TASK GOAL: The result should consist solely of the line containing "- Proper dependency injection" and the lines that follow it below, each reproduced exactly, the last line included.

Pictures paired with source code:
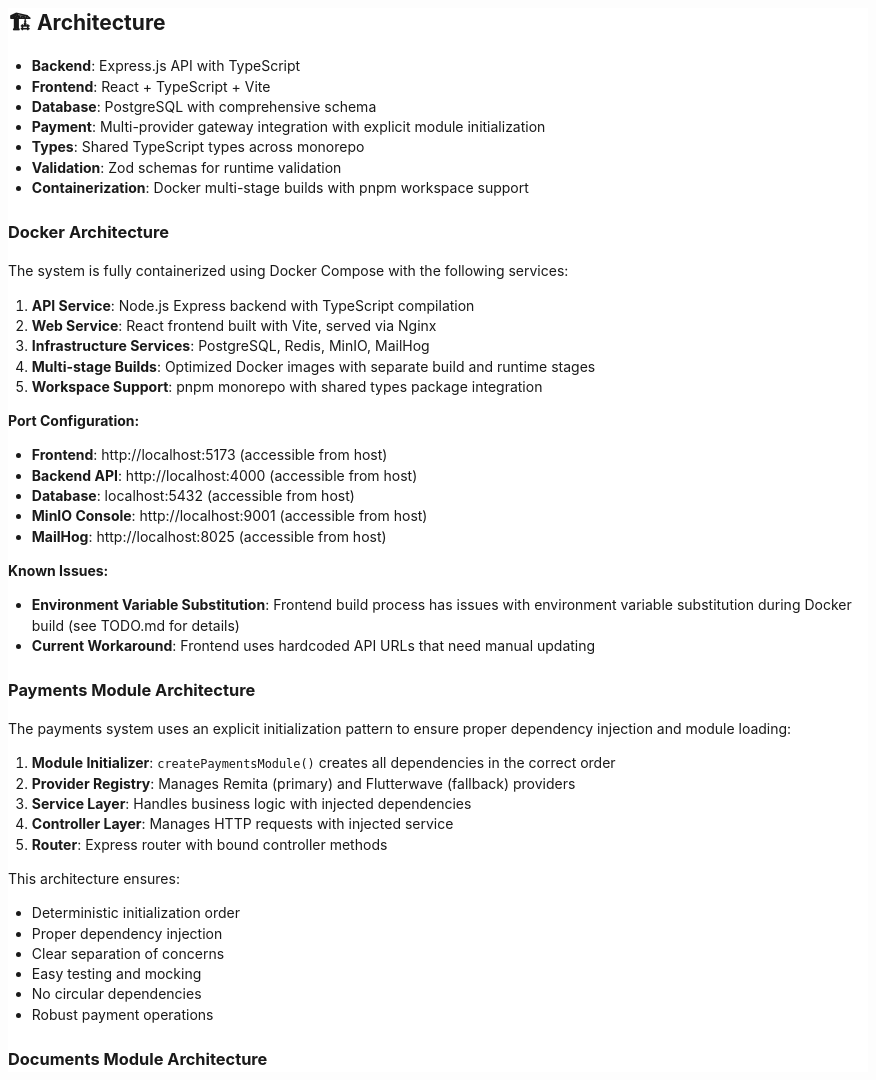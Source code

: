 ## 🏗️ **Architecture**

- **Backend**: Express.js API with TypeScript
- **Frontend**: React + TypeScript + Vite
- **Database**: PostgreSQL with comprehensive schema
- **Payment**: Multi-provider gateway integration with explicit module initialization
- **Types**: Shared TypeScript types across monorepo
- **Validation**: Zod schemas for runtime validation
- **Containerization**: Docker multi-stage builds with pnpm workspace support

### **Docker Architecture**

The system is fully containerized using Docker Compose with the following services:

1. **API Service**: Node.js Express backend with TypeScript compilation
2. **Web Service**: React frontend built with Vite, served via Nginx
3. **Infrastructure Services**: PostgreSQL, Redis, MinIO, MailHog
4. **Multi-stage Builds**: Optimized Docker images with separate build and runtime stages
5. **Workspace Support**: pnpm monorepo with shared types package integration

**Port Configuration:**

- **Frontend**: http://localhost:5173 (accessible from host)
- **Backend API**: http://localhost:4000 (accessible from host)
- **Database**: localhost:5432 (accessible from host)
- **MinIO Console**: http://localhost:9001 (accessible from host)
- **MailHog**: http://localhost:8025 (accessible from host)

**Known Issues:**

- **Environment Variable Substitution**: Frontend build process has issues with environment variable substitution during Docker build (see TODO.md for details)
- **Current Workaround**: Frontend uses hardcoded API URLs that need manual updating

### **Payments Module Architecture**

The payments system uses an explicit initialization pattern to ensure proper dependency injection and module loading:

1. **Module Initializer**: `createPaymentsModule()` creates all dependencies in the correct order
2. **Provider Registry**: Manages Remita (primary) and Flutterwave (fallback) providers
3. **Service Layer**: Handles business logic with injected dependencies
4. **Controller Layer**: Manages HTTP requests with injected service
5. **Router**: Express router with bound controller methods

This architecture ensures:

- Deterministic initialization order
- Proper dependency injection
- Clear separation of concerns
- Easy testing and mocking
- No circular dependencies
- Robust payment operations

### **Documents Module Architecture**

SOLUTION TO THIS PROBLEM:
- Proper dependency injection
- Clear separation of concerns
- Easy testing and mocking
- No circular dependencies
- Robust payment operations

### **Documents Module Architecture**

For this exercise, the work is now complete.